─── Excerpted data

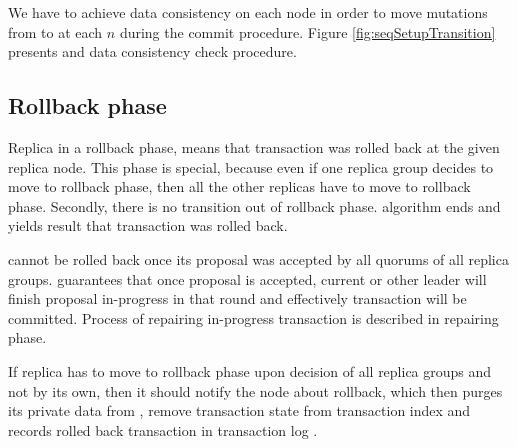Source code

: We have to achieve data consistency on each node in order to move mutations from \txStorage to \database at each $n$ during the commit procedure. Figure \ref{fig:seqSetupTransition} presents \setupTransition and data consistency check procedure.
















\subsection{Rollback phase}
Replica in a rollback phase, means that transaction was rolled back at the given replica node. 
This phase is special, because even if one replica group decides to move to rollback phase, then all the other replicas have to move to rollback phase. Secondly, there is no transition out of rollback phase. \mpt algorithm ends and yields result that transaction was rolled back.

\transaction cannot be rolled back once its proposal was accepted by all quorums of all replica groups. \paxos guarantees that once proposal is accepted, current or other leader will finish proposal in-progress in that round and effectively transaction will be committed. Process of repairing in-progress transaction is described in repairing phase.

If replica has to move to rollback phase upon decision of all replica groups and not by its own, then it should notify the node about rollback, which then purges its private data from \txStorage, remove transaction state \txState from transaction index \txIndex and records rolled back transaction \transaction in transaction log \txLog.


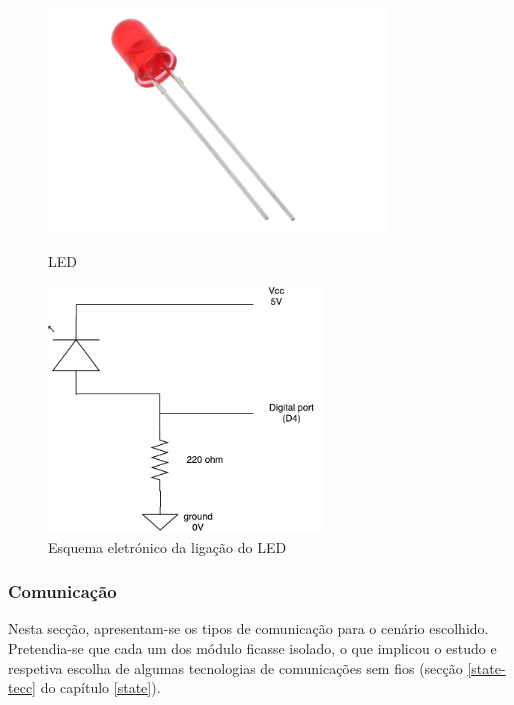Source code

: \begin{figure}[h]
	\centering
	\begin{minipage}[b]{0.49\textwidth}
		\centering
		\includegraphics[width=0.8\textwidth]{img/hardware/led.jpg}
		\caption{\ac{LED}}
	\end{minipage}
	\hfill
	\begin{minipage}[b]{0.49\textwidth}
		\centering
		\includegraphics[width=0.65\textwidth]{img/hardware/led_esquema.pdf}
		\caption{Esquema eletrónico da ligação do \ac{LED}}
		\label{ligacao}
	\end{minipage}
\end{figure}

\subsubsection{Comunicação}

Nesta secção, apresentam-se os tipos de comunicação para o cenário escolhido. Pretendia-se que cada um dos módulo ficasse isolado, o que implicou o estudo e respetiva escolha de algumas tecnologias de comunicações sem fios (secção \ref{state-tecc} do capítulo \ref{state}). 

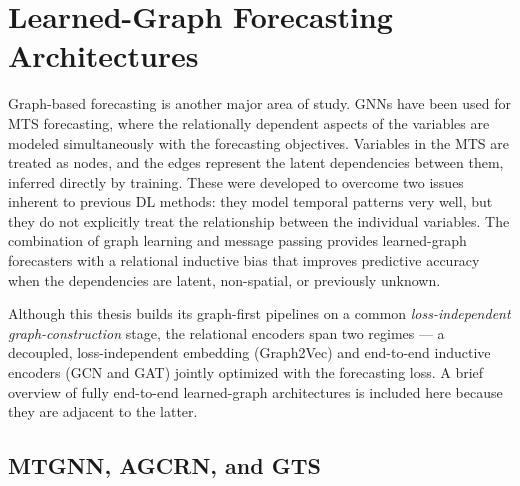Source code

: \section{Learned-Graph Forecasting Architectures}
\label{sec:learned-graph-pathb}

Graph-based forecasting is another major area of study. \acp{GNN} have been used for \ac{MTS} forecasting, where the relationally dependent aspects of the variables are modeled simultaneously with the forecasting objectives. Variables in the \ac{MTS} are treated as nodes, and the edges represent the latent dependencies between them, inferred directly by training. These were developed to overcome two issues inherent to previous DL methods: they model temporal patterns very well, but they do not explicitly treat the relationship between the individual variables. The combination of graph learning and message passing provides learned-graph forecasters with a relational inductive bias that improves predictive accuracy when the dependencies are latent, non-spatial, or previously unknown.

Although this thesis builds its graph-first pipelines on a common
\emph{loss-independent graph-construction} stage, the relational encoders span two
regimes --- a decoupled, loss-independent embedding (Graph2Vec) and end-to-end
inductive encoders (\ac{GCN} and \ac{GAT}) jointly optimized with the forecasting loss. A
brief overview of fully end-to-end learned-graph architectures is included here
because they are adjacent to the latter.

\subsection{MTGNN, AGCRN, and GTS}
\label{sec:pathb-mtgnn-agcrn-gts}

──────

Exercise brief: Give every entry back unchanged, with no pictures.

Output for this exercise:
Source code

: We have to achieve data consistency on each node in order to move mutations from \txStorage to \database at each $n$ during the commit procedure. Figure \ref{fig:seqSetupTransition} presents \setupTransition and data consistency check procedure.
















\subsection{Rollback phase}
Replica in a rollback phase, means that transaction was rolled back at the given replica node. 
This phase is special, because even if one replica group decides to move to rollback phase, then all the other replicas have to move to rollback phase. Secondly, there is no transition out of rollback phase. \mpt algorithm ends and yields result that transaction was rolled back.

\transaction cannot be rolled back once its proposal was accepted by all quorums of all replica groups. \paxos guarantees that once proposal is accepted, current or other leader will finish proposal in-progress in that round and effectively transaction will be committed. Process of repairing in-progress transaction is described in repairing phase.

If replica has to move to rollback phase upon decision of all replica groups and not by its own, then it should notify the node about rollback, which then purges its private data from \txStorage, remove transaction state \txState from transaction index \txIndex and records rolled back transaction \transaction in transaction log \txLog.


Source code

: \begin{figure}[h]
	\centering
	\begin{minipage}[b]{0.49\textwidth}
		\centering
		\includegraphics[width=0.8\textwidth]{img/hardware/led.jpg}
		\caption{\ac{LED}}
	\end{minipage}
	\hfill
	\begin{minipage}[b]{0.49\textwidth}
		\centering
		\includegraphics[width=0.65\textwidth]{img/hardware/led_esquema.pdf}
		\caption{Esquema eletrónico da ligação do \ac{LED}}
		\label{ligacao}
	\end{minipage}
\end{figure}

\subsubsection{Comunicação}

Nesta secção, apresentam-se os tipos de comunicação para o cenário escolhido. Pretendia-se que cada um dos módulo ficasse isolado, o que implicou o estudo e respetiva escolha de algumas tecnologias de comunicações sem fios (secção \ref{state-tecc} do capítulo \ref{state}). 

Source code

: \section{Learned-Graph Forecasting Architectures}
\label{sec:learned-graph-pathb}

Graph-based forecasting is another major area of study. \acp{GNN} have been used for \ac{MTS} forecasting, where the relationally dependent aspects of the variables are modeled simultaneously with the forecasting objectives. Variables in the \ac{MTS} are treated as nodes, and the edges represent the latent dependencies between them, inferred directly by training. These were developed to overcome two issues inherent to previous DL methods: they model temporal patterns very well, but they do not explicitly treat the relationship between the individual variables. The combination of graph learning and message passing provides learned-graph forecasters with a relational inductive bias that improves predictive accuracy when the dependencies are latent, non-spatial, or previously unknown.

Although this thesis builds its graph-first pipelines on a common
\emph{loss-independent graph-construction} stage, the relational encoders span two
regimes --- a decoupled, loss-independent embedding (Graph2Vec) and end-to-end
inductive encoders (\ac{GCN} and \ac{GAT}) jointly optimized with the forecasting loss. A
brief overview of fully end-to-end learned-graph architectures is included here
because they are adjacent to the latter.

\subsection{MTGNN, AGCRN, and GTS}
\label{sec:pathb-mtgnn-agcrn-gts}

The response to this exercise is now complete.